The primary thing is to file your returns within the due date. A lot of complications arise when you don’t do that. You may have to pay a penalty and an interest. You cannot carry forward your capital losses to the next year and claim certain exemptions. To avoid these, file your returns within the due date

  • Choose the right ITR form

The next thing is to choose the right income tax form. There are several forms, like ITR 1, ITR 2, ITR 3, and so on. If your income is less than Rs 50 lakh from salary or pension, property, and other sources, you should use ITR 1. If your income is more than Rs 50 lakh and includes capital gains, profits from partnership firms, etc., you must fill in ITR 2. So, assess your income and choose the correct form.

  • Record your income from all sources

There are five heads of income. These are salary, property, business or profession, other sources, and capital gains. Make sure you record the entire income you earned in a financial year under the respective heads. Do not miss out anything.

  • Enter the correct Aadhaar and PAN details

Your Aadhaar number and PAN are essential for identification and verification. So, make sure you enter the correct PAN and Aadhaar number in the return form to avoid any ambiguity.
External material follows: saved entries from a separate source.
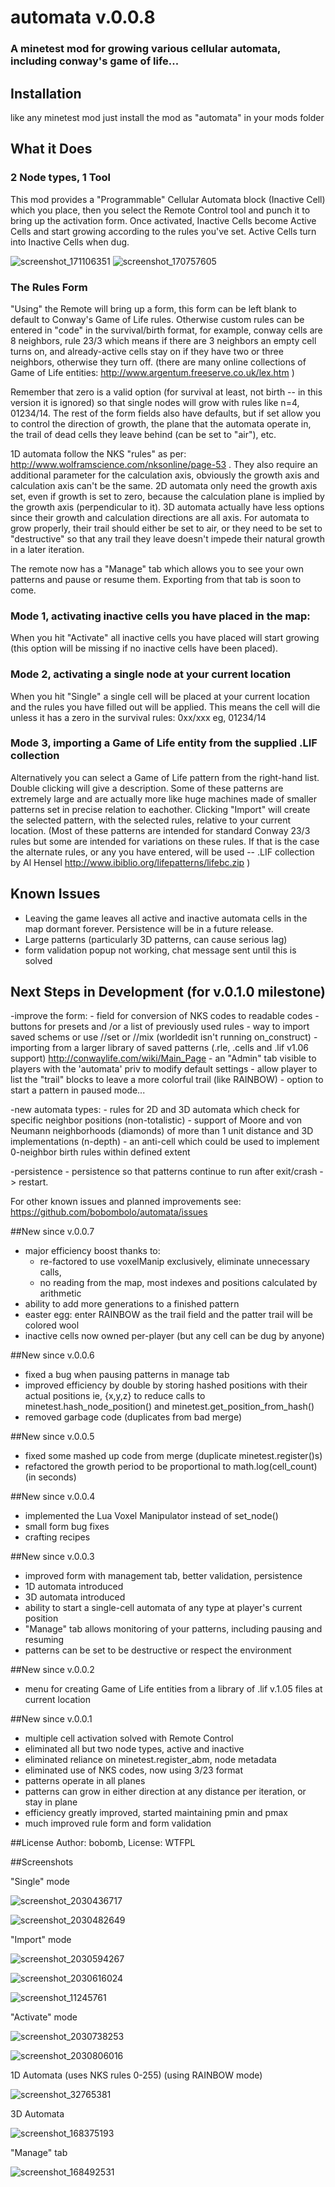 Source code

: # automata v.0.0.8
### A minetest mod for growing various cellular automata, including conway's game of life...

## Installation
like any minetest mod just install the mod as "automata" in your mods folder

## What it Does
### 2 Node types, 1 Tool

This mod provides a "Programmable" Cellular Automata block (Inactive Cell) which you place, then you select the Remote Control tool and punch it to bring up the activation form. Once activated, Inactive Cells become Active Cells and start growing according to the rules you've set. Active Cells turn into Inactive Cells when dug. 

![screenshot_171106351](https://cloud.githubusercontent.com/assets/12679496/8151532/cc76388c-12cc-11e5-8b88-5fb614530cc9.png) ![screenshot_170757605](https://cloud.githubusercontent.com/assets/12679496/8151497/23d0be64-12cc-11e5-9de6-b205246f328f.png)

### The Rules Form
"Using" the Remote will bring up a form, this form can be left blank to default to Conway's Game of Life rules. Otherwise custom rules can be entered in "code" in the survival/birth format, for example, conway cells are 8 neighbors, rule 23/3 which means if there are 3 neighbors an empty cell turns on, and already-active cells stay on if they have two or three neighbors, otherwise they turn off. (there are many online collections of Game of Life entities: http://www.argentum.freeserve.co.uk/lex.htm )

Remember that zero is a valid option (for survival at least, not birth -- in this version it is ignored) so that single nodes will grow with rules like n=4, 01234/14. The rest of the form fields also have defaults, but if set allow you to control the direction of growth, the plane that the automata operate in, the trail of dead cells they leave behind (can be set to "air"), etc.

1D automata follow the NKS "rules" as per: http://www.wolframscience.com/nksonline/page-53 . They also require an additional parameter for the calculation axis, obviously the growth axis and calculation axis can't be the same. 2D automata only need the growth axis set, even if growth is set to zero, because the calculation plane is implied by the growth axis (perpendicular to it). 3D automata actually have less options since their growth and calculation directions are all axis. For automata to grow properly, their trail should either be set to air, or they need to be set to "destructive" so that any trail they leave doesn't impede their natural growth in a later iteration.

The remote now has a "Manage" tab which allows you to see your own patterns and pause or resume them. Exporting from that tab is soon to come.

### Mode 1, activating inactive cells you have placed in the map:
When you hit "Activate" all inactive cells you have placed will start growing (this option will be missing if no inactive cells have been placed).

### Mode 2, activating a single node at your current location
When you hit "Single" a single cell will be placed at your current location and the rules you have filled out will be applied. This means the cell will die unless it has a zero in the survival rules: 0xx/xxx eg, 01234/14

### Mode 3, importing a Game of Life entity from the supplied .LIF collection 
Alternatively you can select a Game of Life pattern from the right-hand list. Double clicking will give a description. Some of these patterns are extremely large and are actually more like huge machines made of smaller patterns set in precise relation to eachother. Clicking "Import" will create the selected pattern, with the selected rules, relative to your current location. (Most of these patterns are intended for standard Conway 23/3 rules but some are intended for variations on these rules. If that is the case the alternate rules, or any you have entered, will be used -- .LIF collection by Al Hensel http://www.ibiblio.org/lifepatterns/lifebc.zip )

## Known Issues
- Leaving the game leaves all active and inactive automata cells in the map dormant forever. Persistence will be in a future release.
- Large patterns (particularly 3D patterns, can cause serious lag)
- form validation popup not working, chat message sent until this is solved

## Next Steps in Development (for v.0.1.0 milestone)
-improve the form:
    - field for conversion of NKS codes to readable codes
    - buttons for presets and /or a list of previously used rules
    - way to import saved schems or use //set or //mix (worldedit isn't running on_construct)
	- importing from a larger library of saved patterns (.rle, .cells and .lif v1.06 support) http://conwaylife.com/wiki/Main_Page
	- an "Admin" tab visible to players with the 'automata' priv to modify default settings
	- allow player to list the "trail" blocks to leave a more colorful trail (like RAINBOW)
	- option to start a pattern in paused mode...

-new automata types:
    - rules for 2D and 3D automata which check for specific neighbor positions (non-totalistic)
    - support of Moore and von Neumann neighborhoods (diamonds) of more than 1 unit distance and 3D implementations (n-depth)
    - an anti-cell which could be used to implement 0-neighbor birth rules within defined extent

-persistence
    - persistence so that patterns continue to run after exit/crash -> restart.

For other known issues and planned improvements see: https://github.com/bobombolo/automata/issues

##New since v.0.0.7
- major efficiency boost thanks to:
    - re-factored to use voxelManip exclusively, eliminate unnecessary calls,
    - no reading from the map, most indexes and positions calculated by arithmetic
- ability to add more generations to a finished pattern
- easter egg: enter RAINBOW as the trail field and the patter trail will be colored wool
- inactive cells now owned per-player (but any cell can be dug by anyone)

##New since v.0.0.6
- fixed a bug when pausing patterns in manage tab
- improved efficiency by double by storing hashed positions with their actual positions ie, {x,y,z} to reduce calls to minetest.hash_node_position() and minetest.get_position_from_hash()
- removed garbage code (duplicates from bad merge)

##New since v.0.0.5
- fixed some mashed up code from merge (duplicate minetest.register()s)
- refactored the growth period to be proportional to math.log(cell_count) (in seconds)

##New since v.0.0.4
- implemented the Lua Voxel Manipulator instead of set_node()
- small form bug fixes
- crafting recipes

##New since v.0.0.3
- improved form with management tab, better validation, persistence
- 1D automata introduced
- 3D automata introduced
- ability to start a single-cell automata of any type at player's current position
- "Manage" tab allows monitoring of your patterns, including pausing and resuming
- patterns can be set to be destructive or respect the environment


##New since v.0.0.2
- menu for creating Game of Life entities from a library of .lif v.1.05 files at current location

##New since v.0.0.1
- multiple cell activation solved with Remote Control
- eliminated all but two node types, active and inactive
- eliminated reliance on minetest.register_abm, node metadata
- eliminated use of NKS codes, now using 3/23 format
- patterns operate in all planes
- patterns can grow in either direction at any distance per iteration, or stay in plane
- efficiency greatly improved, started maintaining pmin and pmax
- much improved rule form and form validation

##License
Author: bobomb, License: WTFPL

##Screenshots

"Single" mode

![screenshot_2030436717](https://cloud.githubusercontent.com/assets/12679496/8044135/0b4ec964-0de8-11e5-9cc1-8a2c93e6fc1a.png)

![screenshot_2030482649](https://cloud.githubusercontent.com/assets/12679496/8044134/0b4c0a26-0de8-11e5-9b83-f38f1bfd6476.png)

"Import" mode

![screenshot_2030594267](https://cloud.githubusercontent.com/assets/12679496/8044137/0b579940-0de8-11e5-84d0-54588b532047.png)

![screenshot_2030616024](https://cloud.githubusercontent.com/assets/12679496/8044138/0b5d4340-0de8-11e5-8b84-6fe2a224337a.png)

![screenshot_11245761](https://cloud.githubusercontent.com/assets/12679496/8659575/2095d56e-2969-11e5-8cbb-a0e469373e5a.png)

"Activate" mode

![screenshot_2030738253](https://cloud.githubusercontent.com/assets/12679496/8044136/0b51f01c-0de8-11e5-84cf-36615741fc4b.png)

![screenshot_2030806016](https://cloud.githubusercontent.com/assets/12679496/8044139/0b643b1e-0de8-11e5-95df-e494ee3f5cbb.png)

1D Automata (uses NKS rules 0-255) (using RAINBOW mode)

![screenshot_32765381](https://cloud.githubusercontent.com/assets/12679496/8739282/f94baf2a-2bf6-11e5-939b-2a45fd057fc8.png)

3D Automata

![screenshot_168375193](https://cloud.githubusercontent.com/assets/12679496/8142096/e20f3642-112f-11e5-91c4-b7dde4739dec.png)

"Manage" tab

![screenshot_168492531](https://cloud.githubusercontent.com/assets/12679496/8142097/e210c25a-112f-11e5-9136-56ad3a99bb97.png)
  • Precautions for changing jobs during the year

When you change your job, there is an impact on your tax returns. You must declare the income you earned from both the jobs in your tax file. You will get a Form 16 from the previous as well as the new employer. You should use both. Find out if both the previous and the existing employers have deducted the correct tax before crediting your salary. You may have some tax due for a part of the income unaccounted for by your employer(s). So, find it and pay it with your tax return.

  • Figure out the TDS and claim refund, if any

You earn certain types of income after the tax is deducted at the source. This tax deducted at source (TDS) is usually calculated at 10%. But, you may not have any tax liability at all. In that case, the TDS—or a part of it—will be refunded to you. Or, you may have a higher tax slab of 20% or 30%. In that case, you owe the government more tax than what has been deducted. So, when filing your returns, calculate the correct TDS. Form 26AS contains the details of all TDS deposited on your behalf. Cross-check the TDS mentioned in Form 26AS and that in your returns to avoid mistakes.

  • Disclose interest earnings

Your savings account interest earnings are tax-free up to Rs 10,000. Moreover, there are other tax-free interests, too, which you may not deem necessary to record in your returns. You are wrong. You should disclose all your earnings even if they are tax-free.

  • Keep tax proof

To claim tax exemptions and deductions, you need to submit proof of the relevant expenses and investments. Keep the proof handy to submit them whenever required.

  • Declare your assets and liabilities if your income is above Rs 50 lakh

If your income is more than Rs 50 lakh, Income Tax rules need you to declare your assets and liabilities. So, remember to do that if you fall in that category.

It should be easy to file your returns if you follow the above-mentioned guidelines. So, be careful and follow the instructions.